Le dernier surréaliste espagnol est mort

Le dernier surréaliste espagnol est mort


Eugenio Granell, peintre et écrivain surréaliste d’origine galicienne, combattant du POUM
et anti-stalinien de toujours, vient de mourir à New York. Son oeuvre est plus vivante que
jamais!


Jean Batou


Eugenio Granell a trouvé la mort, le
24 octobre dernier, à l’âge de 88 ans.
Il était le dernier peintre et écrivain espagnol
de l’époque surréaliste encore
en vie. Il laisse derrière lui une oeuvre
fascinante qui témoigne d’un engagement
à contre-courant, au coeur du
XXe siècle1.


Combattant infatigable
de la liberté


Né à Saint-Jacques de Compostelle,
en Galice, le 28 novembre 1912, il
commence à écrire et à peindre depuis
l’enfance, avant d’étudier la musique
au conservatoire de Madrid.

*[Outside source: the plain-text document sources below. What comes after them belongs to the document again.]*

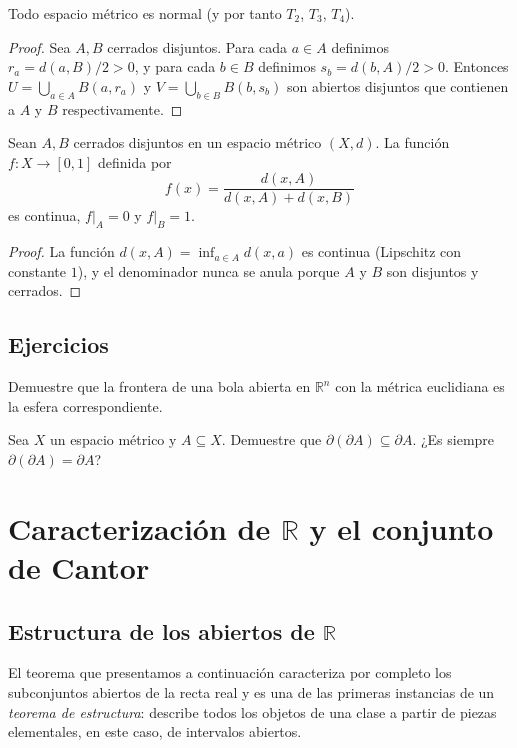 \begin{theorem}
\label{teo:metrico-normal}
Todo espacio métrico es normal (y por tanto $T_2$, $T_3$, $T_4$).
\end{theorem}
\begin{proof}
Sea $A,B$ cerrados disjuntos. Para cada $a\in A$ definimos $r_a=d(a,B)/2>0$, y para cada $b\in B$ definimos $s_b=d(b,A)/2>0$. Entonces $U=\bigcup_{a\in A}B(a,r_a)$ y $V=\bigcup_{b\in B}B(b,s_b)$ son abiertos disjuntos que contienen a $A$ y $B$ respectivamente.
\end{proof}

\begin{corollary}
\label{cor:urysohn-metrico}
Sean $A,B$ cerrados disjuntos en un espacio métrico $(X,d)$. La función $f\colon X\to[0,1]$ definida por
\[
  f(x)=\frac{d(x,A)}{d(x,A)+d(x,B)}
\]
es continua, $f|_A=0$ y $f|_B=1$.
\end{corollary}
\begin{proof}
La función $d(x,A)=\inf_{a\in A}d(x,a)$ es continua (Lipschitz con constante $1$), y el denominador nunca se anula porque $A$ y $B$ son disjuntos y cerrados.
\end{proof}

\subsection{Ejercicios}

\begin{exercise}
Demuestre que la frontera de una bola abierta en $\mathbb{R}^n$ con la métrica euclidiana es la esfera correspondiente.
\end{exercise}

\begin{problem}
Sea $X$ un espacio métrico y $A\subseteq X$. Demuestre que $\partial(\partial A)\subseteq\partial A$. ¿Es siempre $\partial(\partial A)=\partial A$?
\end{problem}

\section{Caracterización de $\mathbb{R}$ y el conjunto de Cantor}

\subsection{Estructura de los abiertos de $\mathbb{R}$}

El teorema que presentamos a continuación caracteriza por completo los subconjuntos abiertos de la recta real y es una de las primeras instancias de un \emph{teorema de estructura}: describe todos los objetos de una clase a partir de piezas elementales, en este caso, de intervalos abiertos.

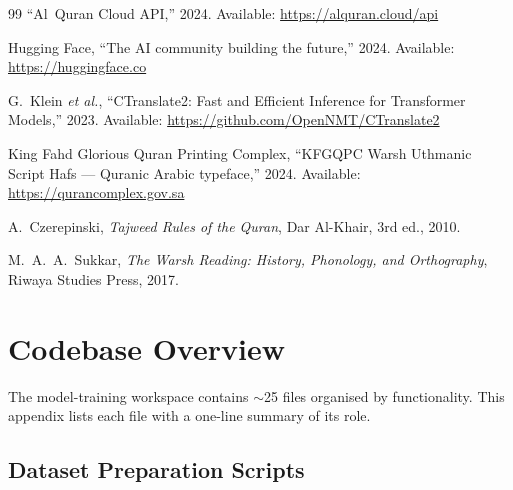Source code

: \documentclass[12pt,a4paper]{report}
\begin{document}
\begin{thebibliography}{99}
``Al~Quran Cloud API,'' 2024.
Available: \url{https://alquran.cloud/api}

Hugging Face,
``The AI community building the future,'' 2024.
Available: \url{https://huggingface.co}

G.~Klein \textit{et al.},
``CTranslate2: Fast and Efficient Inference for Transformer Models,''
2023. Available: \url{https://github.com/OpenNMT/CTranslate2}

King Fahd Glorious Quran Printing Complex,
``KFGQPC Warsh Uthmanic Script Hafs --- Quranic Arabic typeface,''
2024. Available: \url{https://qurancomplex.gov.sa}

A.~Czerepinski,
\textit{Tajweed Rules of the Quran},
Dar Al-Khair, 3rd ed., 2010.

M.~A.~A.~Sukkar,
\textit{The Warsh Reading: History, Phonology, and Orthography},
Riwaya Studies Press, 2017.

\end{thebibliography}

\appendix

\chapter{Codebase Overview}
\label{app:mt_codebase}

The model-training workspace contains $\sim$25 files organised by
functionality. This appendix lists each file with a one-line summary of
its role.

\section{Dataset Preparation Scripts}
\end{document}
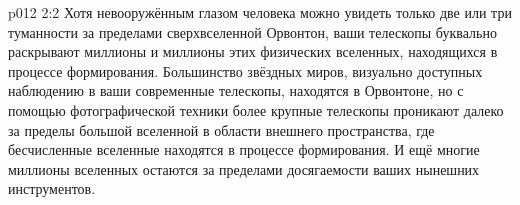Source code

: \vs p012 2:2 Хотя невооружённым глазом человека можно увидеть только две или три туманности за пределами сверхвселенной Орвонтон, ваши телескопы буквально раскрывают миллионы и миллионы этих физических вселенных, находящихся в процессе формирования. Большинство звёздных миров, визуально доступных наблюдению в ваши современные телескопы, находятся в Орвонтоне, но с помощью фотографической техники более крупные телескопы проникают далеко за пределы большой вселенной в области внешнего пространства, где бесчисленные вселенные находятся в процессе формирования. И ещё многие миллионы вселенных остаются за пределами досягаемости ваших нынешних инструментов.
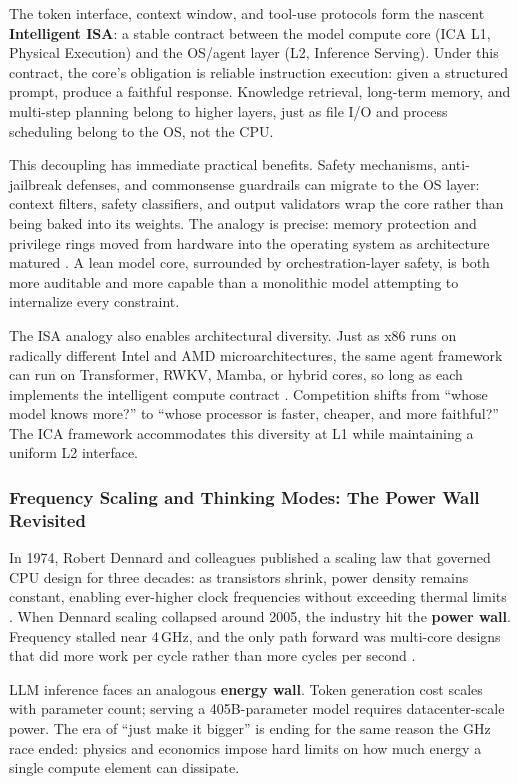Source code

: The token interface, context window, and tool-use protocols form the nascent \textbf{Intelligent ISA}: a stable contract between the model compute core (ICA L1, Physical Execution) and the OS/agent layer (L2, Inference Serving). Under this contract, the core's obligation is reliable instruction execution: given a structured prompt, produce a faithful response. Knowledge retrieval, long-term memory, and multi-step planning belong to higher layers, just as file I/O and process scheduling belong to the OS, not the CPU.

This decoupling has immediate practical benefits. Safety mechanisms, anti-jailbreak defenses, and commonsense guardrails can migrate to the OS layer: context filters, safety classifiers, and output validators wrap the core rather than being baked into its weights. The analogy is precise: memory protection and privilege rings moved from hardware into the operating system as architecture matured \cite{ritchie_thompson_1974}. A lean model core, surrounded by orchestration-layer safety, is both more auditable and more capable than a monolithic model attempting to internalize every constraint.

The ISA analogy also enables architectural diversity. Just as x86 runs on radically different Intel and AMD microarchitectures, the same agent framework can run on Transformer, RWKV, Mamba, or hybrid cores, so long as each implements the intelligent compute contract \cite{hennessy_patterson_2019}. Competition shifts from ``whose model knows more?'' to ``whose processor is faster, cheaper, and more faithful?'' The ICA framework accommodates this diversity at L1 while maintaining a uniform L2 interface.

\subsubsection{Frequency Scaling and Thinking Modes: The Power Wall Revisited}

In 1974, Robert Dennard and colleagues published a scaling law that governed CPU design for three decades: as transistors shrink, power density remains constant, enabling ever-higher clock frequencies without exceeding thermal limits \cite{dennard_1974}. When Dennard scaling collapsed around 2005, the industry hit the \textbf{power wall}. Frequency stalled near 4\,GHz, and the only path forward was multi-core designs that did more work per cycle rather than more cycles per second \cite{esmaeilzadeh_2011}.

LLM inference faces an analogous \textbf{energy wall}. Token generation cost scales with parameter count; serving a 405B-parameter model requires datacenter-scale power. The era of ``just make it bigger'' is ending for the same reason the GHz race ended: physics and economics impose hard limits on how much energy a single compute element can dissipate.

En 1928,
il rejoint le courant trotskiste au sein
du parti communiste, avant d’adhérer
à la gauche communiste d’Andreu
Nin et de participer à la fondation du
POUM (communistes anti-stalinien),
en 1935. Pendant la Guerre Civile, il
se bat dans les milices de ce parti
(évoquées récemment par Ken Loach
dans Land and Freedom).


Exilé à Saint-Domingue, avec
d’autres artistes surréalistes, il abandonne
la lutte politique pour se consacrer
entièrement à la peinture. Pourtant,
il reste attaché à la défense de la
révolution russe et à la critique de sa
dégénérescence bureaucratique. «Le
fait d’avoir collaboré par le silence, la
couardise ou la peur à des crimes aussi
atroces est la plus grande humiliation
de la classe intellectuelle depuis
qu’elle existe», lançait-il à l’adresse
de Rafael Alberti ou de Pablo Picasso.
Dans les années 50, il s’établit successivement
au Guatemala, à Porto Rico,
à Los Angeles, puis à New York.


Peintre et écrivain
aux mille facettes


Michael Eaude évoque ainsi son
oeuvre picturale: «D’un dessin hors
pair, les premières peintures de Granell,
comme les plus récentes, se distinguaient
par leurs couleurs claires et
vives. Ses compositions sont d’un
style cubiste et ses thèmes inspirés
par la nature ou le symbolisme indigène
des Amériques. Il peint des têtes
d’Indiens et des personnages énigmatiques,
mi-animaux, mi-humains, distordant
la réalité avec un humour acide.
L’«humour», disait Granell, «est
notre unique défense contre l’air du
temps». Cependant, sa plus fameuse
période est marquée par la décade qui
commence au milieu des années 50,
lorsque ses peintures se font plus abstraites
et perdent leurs couleurs caractéristiques
pour des tons plus automnaux
et pastels» (The Guardian, 10
novembre 2001).


Granell a aussi publié quinze livres:
de la poésie, des nouvelles, des romans
et des essais. On relèvera particulièrement
El hombre verde (L’homme
vert), en 1944, et Lo que sucedió
(Ce qui est arrivé), en 1969, qu’il a
conçu et illustré lui-même. Depuis le
milieu des années 60 et jusqu’à sa retraite,
il fut professeur de littérature
espagnole au Brooklyn College.


Liberté, poésie et amour


Granell définissait le surréalisme
comme «liberté, poésie et amour (…)
une façon de voir plus et mieux, sans
les restrictions et les barrières de la logique
». Pour lui, comme pour Breton
ou Trotski, le réalisme socialiste était
une aberration: «Il n’y a pas d’art prolétarien
ou d’art bourgeois; il y a l’art
et ce qui n’en est pas. Vous ne pouvez
pas avoir un homme qui joue de la
trompette de façon prolétarienne et un
autre qui en joue de façon bourgeoise», écrivait-il encore au début de
cette année.




  1. 600 de ses toiles sont rassemblées à la Fondation Granell de
    Saint-Jacques de Compostelle, à côté d’oeuvres de Picabia,
    Duchamp, Man Ray et Breton, dans un musée consacré exclusivement
    au surréalisme.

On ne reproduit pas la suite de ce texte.